Cross-hatching is perhaps one of the most distinctive and beautiful features of Yolngu art. Closely spaced fine lines are drawn in particular colours, intersecting each other. The chosen colours may be a specific to a particular clan, and the effect is difficult to describe, but produces a deep impression on the viewer. Traditionally, the most sacred designs drawn on bodies during ceremonies were drawn with a quality called “bir’yun”, which is loosely translated as scintillation (as in the twinkling of stars) but carries a connotation of sunlight reflected off sparkling water.
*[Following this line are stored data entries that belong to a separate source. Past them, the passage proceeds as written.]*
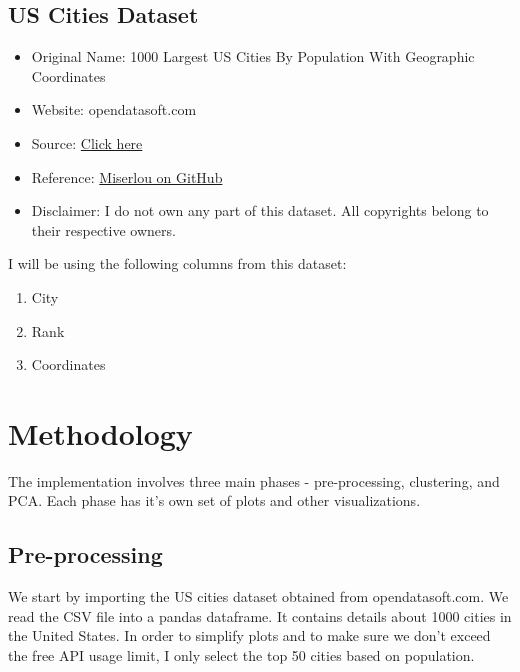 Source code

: \documentclass[12pt, a4paper]{report}
\begin{document}
\subsection*{US Cities Dataset}
\begin{itemize}
	\item Original Name: 1000 Largest US Cities By Population With Geographic Coordinates
	\item Website: opendatasoft.com
	\item Source: \href{https://public.opendatasoft.com/explore/dataset/1000-largest-us-cities-by-population-with-geographic-coordinates/export/?sort=-rank&dataChart=eyJxdWVyaWVzIjpbeyJjb25maWciOnsiZGF0YXNldCI6IjEwMDAtbGFyZ2VzdC11cy1jaXRpZXMtYnktcG9wdWxhdGlvbi13aXRoLWdlb2dyYXBoaWMtY29vcmRpbmF0ZXMiLCJvcHRpb25zIjp7InNvcnQiOiItcmFuayJ9fSwiY2hhcnRzIjpbeyJhbGlnbk1vbnRoIjp0cnVlLCJ0eXBlIjoiY29sdW1uIiwiZnVuYyI6IkFWRyIsInlBeGlzIjoicmFuayIsInNjaWVudGlmaWNEaXNwbGF5Ijp0cnVlLCJjb2xvciI6IiNGRjUxNUEifV0sInhBeGlzIjoiY2l0eSIsIm1heHBvaW50cyI6NTAsInNvcnQiOiIifV0sInRpbWVzY2FsZSI6IiIsImRpc3BsYXlMZWdlbmQiOnRydWUsImFsaWduTW9udGgiOnRydWV9}{Click here}
	\item Reference: \href{https://gist.github.com/Miserlou/c5cd8364bf9b2420bb29#file-cities-json}{Miserlou on GitHub} 
	\item Disclaimer: I do not own any part of this dataset. All copyrights belong to their respective owners. 
\end{itemize}
I will be using the following columns from this dataset:
\begin{enumerate}
	\item City
	\item Rank
	\item Coordinates 
\end{enumerate}

\section*{Methodology}	
The implementation involves three main phases - pre-processing, clustering, and PCA. Each phase has it's own set of plots and other visualizations. 
\subsection*{Pre-processing}
We start by importing the US cities dataset obtained from opendatasoft.com. We read the CSV file into a pandas dataframe. It contains details about 1000 cities in the United States. In order to simplify plots and to make sure we don't exceed the free API usage limit, I only select the top 50 cities based on population. 
\end{document}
Such designs were often deliberately smeared before they could be seen by women or non-initiates, because of the power imparted, which would be dangerous for someone who was not able to handle it.

Subject material

The content depicted by the painting is often either a traditional Dreaming story or a map. Sometimes it will be both, because the ancestral stories and songs often refer to the paths of creation ancestors as they travel across the land (see songlines). Morphy gives an example of a painting that depicts a particular ancestral journey, but also shows where an airstrip was built.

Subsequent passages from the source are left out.